Pero el contacto mío con esa realidad era resuelto y por demás muy ingenuo. Pensaba que alguna vez algún objeto personal mío habría de parar en un mostrador que siempre quisimos romper con mis amigos mas cercanos: el poeta y artista plástico Willmer Echeverry y el inusual autor que prometía bastante y que terminó como docente de Sociales, Luis Fernando Bustos.
Una vitrina de curiosidades mantenía la licencia de conducción de uno, la boina de otro, el bastón y la pitillera de alguno más. Pero era maravilloso. Desde entonces he procurado mantener mis antiparras en buen estado para que aparezcan al lado de esos adminículos sagrados. Pero hace rato me di cuenta que ello era en vano.
Durante las sesiones de los talleres de lectura a los que adherí convencido profundamente de tener algún talento, conocí a a un grupo de desaliñados que se narraban locos y peligrosos haciendo eco de nuestro tutor por ese entonces, el célebre Jotamario Arbeláez a quien buscó por esos días el M-19 para lograr acercamientos con el gobierno. ¡Magna sorpresa y hórrido susto! Nos fuimos a nuestro cuartel de invierno sabatino, entresorprendidos y conmovidos, luego de ver el sospechoso movimiento, sin tener mucha claridad de que se había tratado el inoportuno abordaje.
El abordaje fue inoportuno porque ya no tendríamos quien pagara la cuenta en el cuartel vecino: una tiendita recóndita que se hallaba cruzando un largo pasaje que más parecía un túnel (y de allí el apodo que pusimos a ese 'Zaguán de Santafé') y que atendía su propietario, el muy afable Benito.

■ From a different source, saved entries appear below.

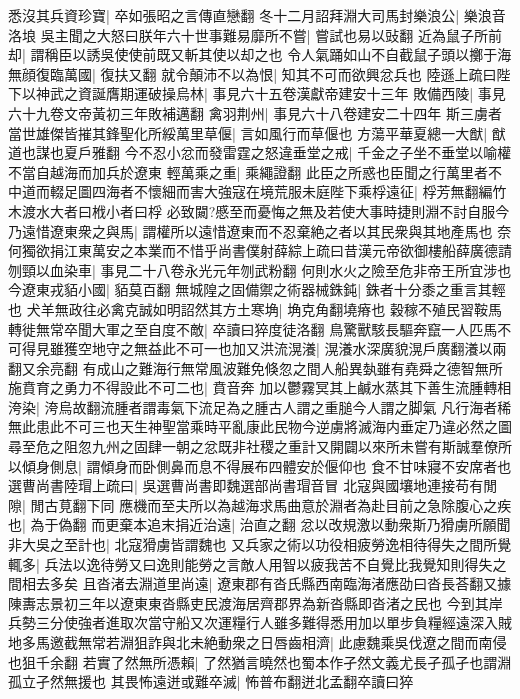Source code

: 悉沒其兵資珍寶|{
	卒如張昭之言傳直戀翻}
冬十二月詔拜淵大司馬封樂浪公|{
	樂浪音洛埌}
吳主聞之大怒曰朕年六十世事難易靡所不嘗|{
	嘗試也易以䜴翻}
近為鼠子所前却|{
	謂稱臣以誘吳使使前既又斬其使以却之也}
令人氣踊如山不自截鼠子頭以擲于海無顔復臨萬國|{
	復扶又翻}
就令顛沛不以為恨|{
	知其不可而欲興忿兵也}
陸遜上疏曰陛下以神武之資誕膺期運破操烏林|{
	事見六十五卷漢獻帝建安十三年}
敗備西陵|{
	事見六十九卷文帝黃初三年敗補邁翻}
禽羽荆州|{
	事見六十八卷建安二十四年}
斯三虜者當世雄傑皆摧其鋒聖化所綏萬里草偃|{
	言如風行而草偃也}
方蕩平華夏總一大猷|{
	猷道也謀也夏戶雅翻}
今不忍小忿而發雷霆之怒違垂堂之戒|{
	千金之子坐不垂堂以喻權不當自越海而加兵於遼東}
輕萬乘之重|{
	乘繩證翻}
此臣之所惑也臣聞之行萬里者不中道而輟足圖四海者不懷細而害大強寇在境荒服未庭陛下乘桴遠征|{
	桴芳無翻編竹木渡水大者曰栰小者曰桴}
必致闚?慼至而憂悔之無及若使大事時捷則淵不討自服今乃遠惜遼東衆之與馬|{
	謂權所以遠惜遼東而不忍棄絶之者以其民衆與其地產馬也}
奈何獨欲捐江東萬安之本業而不惜乎尚書僕射薛綜上疏曰昔漢元帝欲御樓船薛廣德請刎頸以血染車|{
	事見二十八卷永光元年刎武粉翻}
何則水火之險至危非帝王所宜涉也今遼東戎貊小國|{
	貊莫百翻}
無城隍之固備禦之術器械銖鈍|{
	銖者十分黍之重言其輕也}
犬羊無政往必禽克誠如明詔然其方土寒埆|{
	埆克角翻墝瘠也}
穀稼不殖民習鞍馬轉徙無常卒聞大軍之至自度不敵|{
	卒讀曰猝度徒洛翻}
鳥驚獸駭長驅奔竄一人匹馬不可得見雖獲空地守之無益此不可一也加又洪流滉瀁|{
	滉瀁水深廣貌滉戶廣翻瀁以兩翻又余亮翻}
有成山之難海行無常風波難免倏忽之間人船異埶雖有堯舜之德智無所施賁育之勇力不得設此不可二也|{
	賁音奔}
加以鬱霧冥其上鹹水蒸其下善生流腫轉相洿染|{
	洿烏故翻流腫者謂毒氣下流足為之腫古人謂之重膇今人謂之脚氣}
凡行海者稀無此患此不可三也天生神聖當乘時平亂康此民物今逆虜將滅海内垂定乃違必然之圖尋至危之阻忽九州之固肆一朝之忿既非社稷之重計又開闢以來所未嘗有斯誠羣僚所以傾身側息|{
	謂傾身而卧側鼻而息不得展布四體安於偃仰也}
食不甘味寢不安席者也選曹尚書陸瑁上疏曰|{
	吳選曹尚書即魏選部尚書瑁音冒}
北寇與國壤地連接苟有閒隙|{
	閒古莧翻下同}
應機而至夫所以為越海求馬曲意於淵者為赴目前之急除腹心之疾也|{
	為于偽翻}
而更棄本追末捐近治遠|{
	治直之翻}
忿以改規激以動衆斯乃猾虜所願聞非大吳之至計也|{
	北寇猾虜皆謂魏也}
又兵家之術以功役相疲勞逸相待得失之間所覺輒多|{
	兵法以逸待勞又曰逸則能勞之言敵人用智以疲我苦不自覺比我覺知則得失之間相去多矣}
且沓渚去淵道里尚遠|{
	遼東郡有沓氏縣西南臨海渚應劭曰沓長荅翻又據陳夀志景初三年以遼東東沓縣吏民渡海居齊郡界為新沓縣即沓渚之民也}
今到其岸兵勢三分使強者進取次當守船又次運糧行人雖多難得悉用加以單步負糧經遠深入賊地多馬邀截無常若淵狙詐與北未絶動衆之日唇齒相濟|{
	此慮魏乘吳伐遼之間而南侵也狙千余翻}
若實了然無所憑賴|{
	了然猶言曉然也蜀本作孑然文義尤長孑孤孑也謂淵孤立孑然無援也}
其畏怖遠迸或難卒滅|{
	怖普布翻迸北孟翻卒讀曰猝}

La tienda hoy aún existe aunque cada vez abre sus puertas menos. La casa decimonona sigue en pie, pero hace casi diez años no la frecuento (viví allí - casi de planta- durante la década pasada) y al poeta Jotamario los dividendos millonarios de su trabajo en la agencia de publicidad "Sancho" le permitieron la excentricidad de volver a tener cabello falso en una calva trascendente...mientras yo perdí mi cabellera que 'engrasaba' sin antepasados galos, a la manera de Rimbaud.